I’ve been a fan of Terry Fisher‘s for some time now, even prior to reading Promises to Keep. Thinking about it, I guess it must have been around the time a friend pointed me towards Digital Music: Problems and Possibilities sometime in 2001, though I lost track until sometime in 2004, when Malc pointed me at Chapter 6 of Promises To Keep.
So it was with some eager anticipation that I followed up on Cory’s tip re a paper that Terry co-authored, on The Digital Learning Challenge: Obstacles to Educational Uses of Copyrighted Materials in the Digital Age. Thanks, Cory!. [While the link is to the abstract, it is possible to download the entire paper via the same link. Wouldn’t it be ironic if you couldn’t do that…]
A few quotes:
From the executive summary:
- We found that provisions of copyright law concerning the educational use of copyrighted material, as well as the business and institutional structures shaped by that law, are amongst the most important obstacles to realising the potential of digital technology in education.
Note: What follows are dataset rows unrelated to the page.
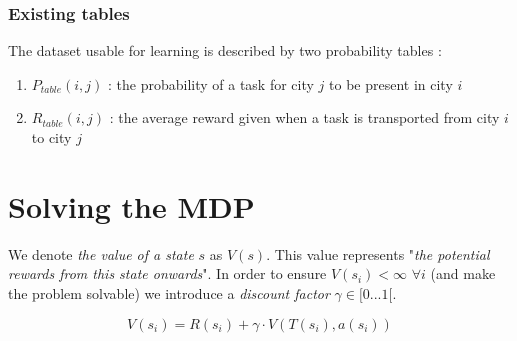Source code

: \documentclass[11pt]{article}
\begin{document}
\subsubsection{Existing tables}

The dataset usable for learning is described by two probability tables :

\begin{enumerate}
    \item $P_{table}(i,j)$ : the probability of a task for city $j$ to be present in city $i$
    \item $R_{table}(i,j)$ : the average reward given when a task is transported from city $i$ to city $j$
\end{enumerate}

\newpage

\section{Solving the MDP}

We denote \textit{the value of a state} $s$ as $V(s)$. This value represents "\textit{the potential rewards from this state onwards}". In order to ensure $V(s_i) < \infty$ $\forall i$ (and make the problem solvable) we introduce a \textit{discount factor} $\gamma \in [0 ... 1 [$.

\[V(s_i) = R(s_i) + \gamma \cdot V(T(s_i),a(s_i))\]
\end{document}

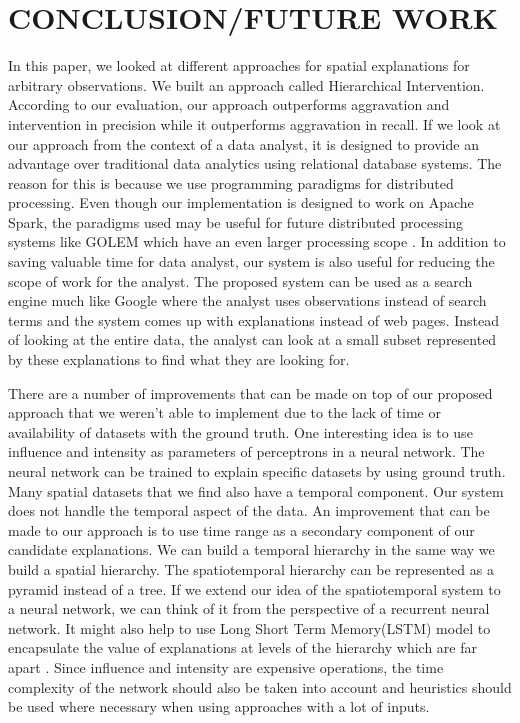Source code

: \section{CONCLUSION/FUTURE WORK}
\label{chp:concl}
In this paper, we looked at different approaches for spatial explanations for arbitrary observations. We built an approach called Hierarchical Intervention. According to our evaluation, our approach outperforms aggravation and intervention in precision while it outperforms aggravation in recall. If we look at our approach from the context of a data analyst, it is designed to provide an advantage over traditional data analytics using relational database systems. The reason for this is because we use programming paradigms for distributed processing. Even though our implementation is designed to work on Apache Spark, the paradigms used may be useful for future distributed processing systems like GOLEM which have an even larger processing scope \citep{golem2018}. In addition to saving valuable time for data analyst, our system is also useful for reducing the scope of work for the analyst. The proposed system can be used as a search engine much like Google where the analyst uses observations instead of search terms and the system comes up with explanations instead of web pages. Instead of looking at the entire data, the analyst can look at a small subset represented by these explanations to find what they are looking for.

There are a number of improvements that can be made on top of our proposed approach that we weren't able to implement due to the lack of time or availability of datasets with the ground truth. One interesting idea is to use influence and intensity as parameters of perceptrons in a neural network\citep{grossberg1988nonlinear,widrow199030}. The neural network can be trained to explain specific datasets by using ground truth.
Many spatial datasets that we find also have a temporal component. Our system does not handle the temporal aspect of the data. An improvement that can be made to our approach is to use time range as a secondary component of our candidate explanations. We can build a temporal hierarchy in the same way we build a spatial hierarchy. The spatiotemporal hierarchy can be represented as a pyramid instead of a tree.
If we extend our idea of the spatiotemporal system to a neural network, we can think of it from the perspective of a recurrent neural network\citep{chung2016hierarchical}. It might also help to use Long Short Term Memory(LSTM) model to encapsulate the value of explanations at levels of the hierarchy which are far apart \citep{hochreiter1997long}.
Since influence and intensity are expensive operations, the time complexity of the network should also be taken into account and heuristics should be used where necessary when using approaches with a lot of inputs.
From Part One: The Overview:
- Perhaps no area holds more potential for such transformation than education. Many diverse and exciting initiatives demonstrate how rich sources of digital information could enhance the transfer of knowledge. Yet at the same time, the change in education arguably has been less radical, especially in comparison to mundane endeavours such as selling a used bicycle …..There are many complex reasons for this slow pace of change, including lack of resources and resistance to new practices.
- Digital technology makes informative content easier to find, to access, to manipulate and remix, and to disseminate. All of these steps are central to teaching, scholarship, and study.
If you are even vaguely interested in the use of digital technology in education, you should read the paper. It is rich in content and in context. And written by people who care.
A related subject. I wrote some time ago on DOPA and the issues it creates, and many people better versed than me on the subject have commented since. Now I’d always believed that the Numero Uno reason for DOPA, according to its proposers, was to reduce the risk of mature evildoers preying on young unsuspecting students.
Which is why I found a recent study, published by the Crimes Against Children Research Center, both comforting as well as disturbing. Comforting that sexual solicitation of minors by strangers via the web is down. Disturbing that the strangers concerned are using new and adapted techniques and concentrating on getting photos and videos uploaded by the children. Entitled Online Victimisation of Youth: Five Years Later, it is also well worth a read; you can find a copy of the report here.
This is primarily to let you read and digest at leisure, I will comment more fully once I have had the chance to do the same.
JP,
This has just come my way, via one of its co-authors, danah boyd: Discussion: MySpace and Deleting Online Predators Act (DOPA) . (You may know it already?)
Hi David, I had seen Danah’s original piece, not sure if this is an extension or a follow-up. Will take a look. Thanks a lot.